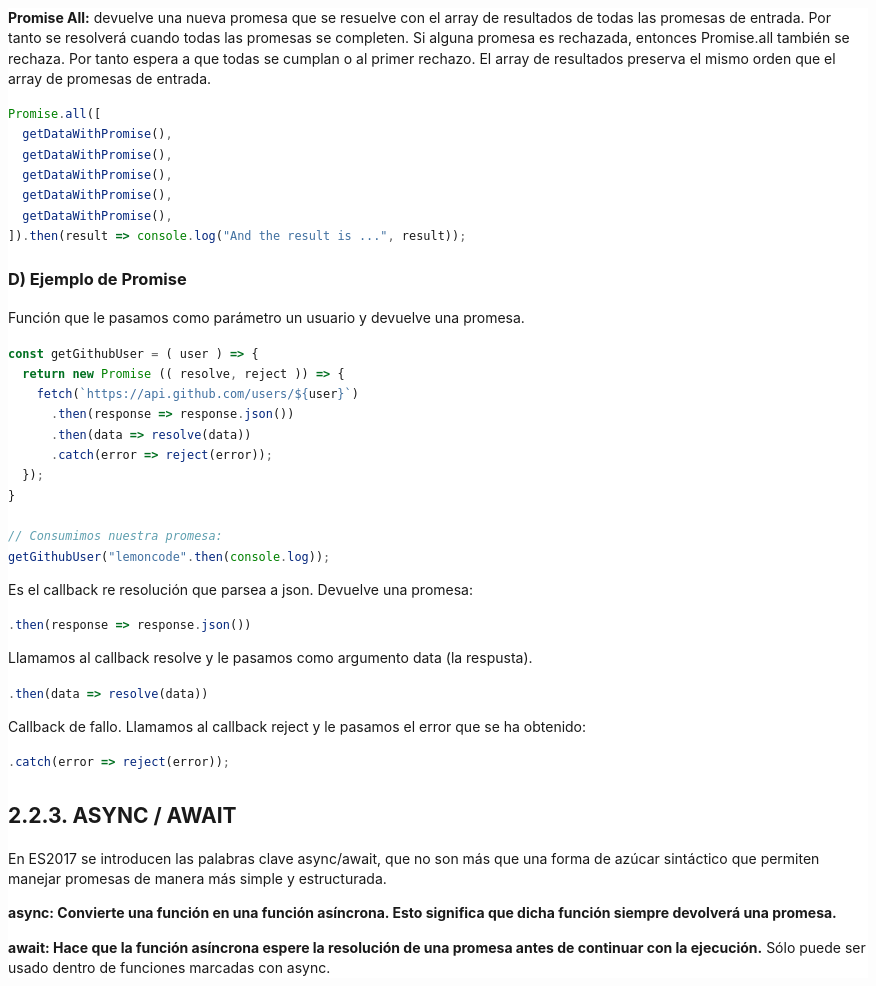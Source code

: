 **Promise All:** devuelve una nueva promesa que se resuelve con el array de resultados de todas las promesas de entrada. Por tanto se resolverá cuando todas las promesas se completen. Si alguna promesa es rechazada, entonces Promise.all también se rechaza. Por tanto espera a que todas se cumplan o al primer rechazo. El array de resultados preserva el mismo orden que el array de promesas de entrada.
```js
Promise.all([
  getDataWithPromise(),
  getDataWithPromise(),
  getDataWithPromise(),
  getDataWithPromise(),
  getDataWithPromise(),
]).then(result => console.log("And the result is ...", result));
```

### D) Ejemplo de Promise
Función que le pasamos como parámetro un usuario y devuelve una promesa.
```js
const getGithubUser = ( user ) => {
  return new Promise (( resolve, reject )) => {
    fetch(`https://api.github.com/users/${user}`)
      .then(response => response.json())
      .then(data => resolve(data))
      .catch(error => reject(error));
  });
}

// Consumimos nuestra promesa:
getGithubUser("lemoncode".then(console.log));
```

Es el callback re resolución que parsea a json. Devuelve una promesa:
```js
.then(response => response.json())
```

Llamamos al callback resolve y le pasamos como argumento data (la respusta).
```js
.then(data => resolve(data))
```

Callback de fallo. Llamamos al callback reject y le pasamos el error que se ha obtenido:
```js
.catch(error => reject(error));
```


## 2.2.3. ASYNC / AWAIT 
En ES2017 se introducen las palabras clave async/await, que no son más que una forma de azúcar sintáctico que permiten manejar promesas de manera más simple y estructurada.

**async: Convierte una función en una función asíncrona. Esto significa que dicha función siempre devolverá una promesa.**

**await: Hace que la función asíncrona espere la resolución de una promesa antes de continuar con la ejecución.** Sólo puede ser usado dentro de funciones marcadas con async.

━━━━━━━━━━━━━━━━━━━━━━━━━━━━━━

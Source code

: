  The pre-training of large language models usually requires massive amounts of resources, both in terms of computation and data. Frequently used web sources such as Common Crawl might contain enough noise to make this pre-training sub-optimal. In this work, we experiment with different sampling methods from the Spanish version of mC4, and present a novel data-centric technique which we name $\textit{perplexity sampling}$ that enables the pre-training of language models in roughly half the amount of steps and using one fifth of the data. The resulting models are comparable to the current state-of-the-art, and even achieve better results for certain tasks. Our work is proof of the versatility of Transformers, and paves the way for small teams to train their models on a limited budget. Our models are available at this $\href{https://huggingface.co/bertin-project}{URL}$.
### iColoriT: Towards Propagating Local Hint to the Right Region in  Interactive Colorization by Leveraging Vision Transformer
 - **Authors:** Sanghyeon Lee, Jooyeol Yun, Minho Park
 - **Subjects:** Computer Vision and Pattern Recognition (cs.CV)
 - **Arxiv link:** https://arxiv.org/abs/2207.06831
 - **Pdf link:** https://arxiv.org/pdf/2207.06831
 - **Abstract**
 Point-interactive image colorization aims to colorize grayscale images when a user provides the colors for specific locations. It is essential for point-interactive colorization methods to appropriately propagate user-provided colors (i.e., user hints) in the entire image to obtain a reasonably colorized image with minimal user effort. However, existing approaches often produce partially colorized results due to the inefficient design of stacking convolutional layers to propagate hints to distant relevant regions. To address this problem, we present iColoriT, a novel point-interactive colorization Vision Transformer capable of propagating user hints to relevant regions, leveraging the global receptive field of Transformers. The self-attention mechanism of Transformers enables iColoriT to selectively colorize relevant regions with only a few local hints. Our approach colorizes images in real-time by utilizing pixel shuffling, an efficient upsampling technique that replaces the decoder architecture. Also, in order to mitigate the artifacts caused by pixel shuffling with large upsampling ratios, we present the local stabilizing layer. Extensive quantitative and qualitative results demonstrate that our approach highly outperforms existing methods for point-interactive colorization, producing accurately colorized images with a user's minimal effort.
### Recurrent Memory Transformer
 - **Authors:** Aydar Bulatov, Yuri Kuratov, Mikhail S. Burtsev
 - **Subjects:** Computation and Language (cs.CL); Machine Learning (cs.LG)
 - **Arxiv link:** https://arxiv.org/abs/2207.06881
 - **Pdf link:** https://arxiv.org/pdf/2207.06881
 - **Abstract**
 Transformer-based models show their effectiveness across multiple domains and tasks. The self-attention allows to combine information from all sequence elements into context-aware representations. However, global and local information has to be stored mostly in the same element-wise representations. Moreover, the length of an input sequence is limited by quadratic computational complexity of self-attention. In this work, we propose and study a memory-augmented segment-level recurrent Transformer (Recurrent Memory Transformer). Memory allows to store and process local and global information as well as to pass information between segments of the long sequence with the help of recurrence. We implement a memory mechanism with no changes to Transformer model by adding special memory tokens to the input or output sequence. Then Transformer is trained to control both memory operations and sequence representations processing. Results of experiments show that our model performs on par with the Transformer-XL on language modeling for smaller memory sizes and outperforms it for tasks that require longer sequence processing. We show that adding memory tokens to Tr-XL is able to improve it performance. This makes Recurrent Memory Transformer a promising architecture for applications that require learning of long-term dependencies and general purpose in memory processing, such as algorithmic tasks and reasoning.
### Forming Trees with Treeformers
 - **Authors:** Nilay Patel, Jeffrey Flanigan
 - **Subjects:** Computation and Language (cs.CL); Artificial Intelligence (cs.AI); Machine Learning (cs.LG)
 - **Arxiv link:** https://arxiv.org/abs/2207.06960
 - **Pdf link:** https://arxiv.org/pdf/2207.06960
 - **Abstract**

━━━━━━━━━━━━━━━━━━━━━━━━━━━━━━

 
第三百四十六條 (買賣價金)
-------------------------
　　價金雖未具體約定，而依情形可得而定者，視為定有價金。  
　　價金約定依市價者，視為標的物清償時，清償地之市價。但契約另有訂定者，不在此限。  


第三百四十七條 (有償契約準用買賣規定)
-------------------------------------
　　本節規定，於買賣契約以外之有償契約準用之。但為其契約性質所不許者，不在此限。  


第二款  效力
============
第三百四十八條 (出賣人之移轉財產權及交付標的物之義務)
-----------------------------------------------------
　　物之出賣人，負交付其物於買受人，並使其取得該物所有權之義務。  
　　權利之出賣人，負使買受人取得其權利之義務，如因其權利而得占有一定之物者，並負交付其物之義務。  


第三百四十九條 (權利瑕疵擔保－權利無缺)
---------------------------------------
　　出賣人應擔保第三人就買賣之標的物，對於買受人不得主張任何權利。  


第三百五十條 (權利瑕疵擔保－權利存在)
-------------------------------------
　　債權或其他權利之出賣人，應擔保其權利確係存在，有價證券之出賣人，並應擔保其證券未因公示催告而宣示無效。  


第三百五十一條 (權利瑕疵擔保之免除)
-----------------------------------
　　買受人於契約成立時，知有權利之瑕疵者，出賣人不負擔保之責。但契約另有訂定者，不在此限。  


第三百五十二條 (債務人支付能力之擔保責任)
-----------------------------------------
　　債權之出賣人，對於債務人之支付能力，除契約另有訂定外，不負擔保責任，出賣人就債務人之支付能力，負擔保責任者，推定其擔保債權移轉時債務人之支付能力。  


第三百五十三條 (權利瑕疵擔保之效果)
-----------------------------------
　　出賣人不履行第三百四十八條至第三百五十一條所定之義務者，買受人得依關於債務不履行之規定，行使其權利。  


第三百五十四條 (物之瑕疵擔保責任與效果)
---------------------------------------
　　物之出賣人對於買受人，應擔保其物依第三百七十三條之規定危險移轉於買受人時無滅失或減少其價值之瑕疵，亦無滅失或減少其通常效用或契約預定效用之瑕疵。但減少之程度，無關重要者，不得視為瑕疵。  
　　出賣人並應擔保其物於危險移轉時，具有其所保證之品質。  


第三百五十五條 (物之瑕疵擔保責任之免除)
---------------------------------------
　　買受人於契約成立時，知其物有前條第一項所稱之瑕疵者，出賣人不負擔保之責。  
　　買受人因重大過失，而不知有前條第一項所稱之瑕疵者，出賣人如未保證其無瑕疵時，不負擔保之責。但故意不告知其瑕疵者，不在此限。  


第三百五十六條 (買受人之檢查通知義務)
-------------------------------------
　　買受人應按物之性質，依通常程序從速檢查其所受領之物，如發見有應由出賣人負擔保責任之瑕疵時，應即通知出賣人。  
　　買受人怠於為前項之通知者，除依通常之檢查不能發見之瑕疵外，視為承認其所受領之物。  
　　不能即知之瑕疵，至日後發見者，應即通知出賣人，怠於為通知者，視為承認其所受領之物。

━━━━━━━━━━━━━━━━━━━━━━━━━━━━━━

# Try it
Please give an exact copy of the lines above, beginning with the line containing "出賣人應擔保第三人就買賣之標的物，對於買受人不得主張任何權利。" and running through the line containing "不能即知之瑕疵，至日後發見者", and of no other lines.

# Answer below
　　出賣人應擔保第三人就買賣之標的物，對於買受人不得主張任何權利。  


第三百五十條 (權利瑕疵擔保－權利存在)
-------------------------------------
　　債權或其他權利之出賣人，應擔保其權利確係存在，有價證券之出賣人，並應擔保其證券未因公示催告而宣示無效。  


第三百五十一條 (權利瑕疵擔保之免除)
-----------------------------------
　　買受人於契約成立時，知有權利之瑕疵者，出賣人不負擔保之責。但契約另有訂定者，不在此限。  


第三百五十二條 (債務人支付能力之擔保責任)
-----------------------------------------
　　債權之出賣人，對於債務人之支付能力，除契約另有訂定外，不負擔保責任，出賣人就債務人之支付能力，負擔保責任者，推定其擔保債權移轉時債務人之支付能力。  


第三百五十三條 (權利瑕疵擔保之效果)
-----------------------------------
　　出賣人不履行第三百四十八條至第三百五十一條所定之義務者，買受人得依關於債務不履行之規定，行使其權利。  


第三百五十四條 (物之瑕疵擔保責任與效果)
---------------------------------------
　　物之出賣人對於買受人，應擔保其物依第三百七十三條之規定危險移轉於買受人時無滅失或減少其價值之瑕疵，亦無滅失或減少其通常效用或契約預定效用之瑕疵。但減少之程度，無關重要者，不得視為瑕疵。  
　　出賣人並應擔保其物於危險移轉時，具有其所保證之品質。  


第三百五十五條 (物之瑕疵擔保責任之免除)
---------------------------------------
　　買受人於契約成立時，知其物有前條第一項所稱之瑕疵者，出賣人不負擔保之責。  
　　買受人因重大過失，而不知有前條第一項所稱之瑕疵者，出賣人如未保證其無瑕疵時，不負擔保之責。但故意不告知其瑕疵者，不在此限。  


第三百五十六條 (買受人之檢查通知義務)
-------------------------------------
　　買受人應按物之性質，依通常程序從速檢查其所受領之物，如發見有應由出賣人負擔保責任之瑕疵時，應即通知出賣人。  
　　買受人怠於為前項之通知者，除依通常之檢查不能發見之瑕疵外，視為承認其所受領之物。  
　　不能即知之瑕疵，至日後發見者，應即通知出賣人，怠於為通知者，視為承認其所受領之物。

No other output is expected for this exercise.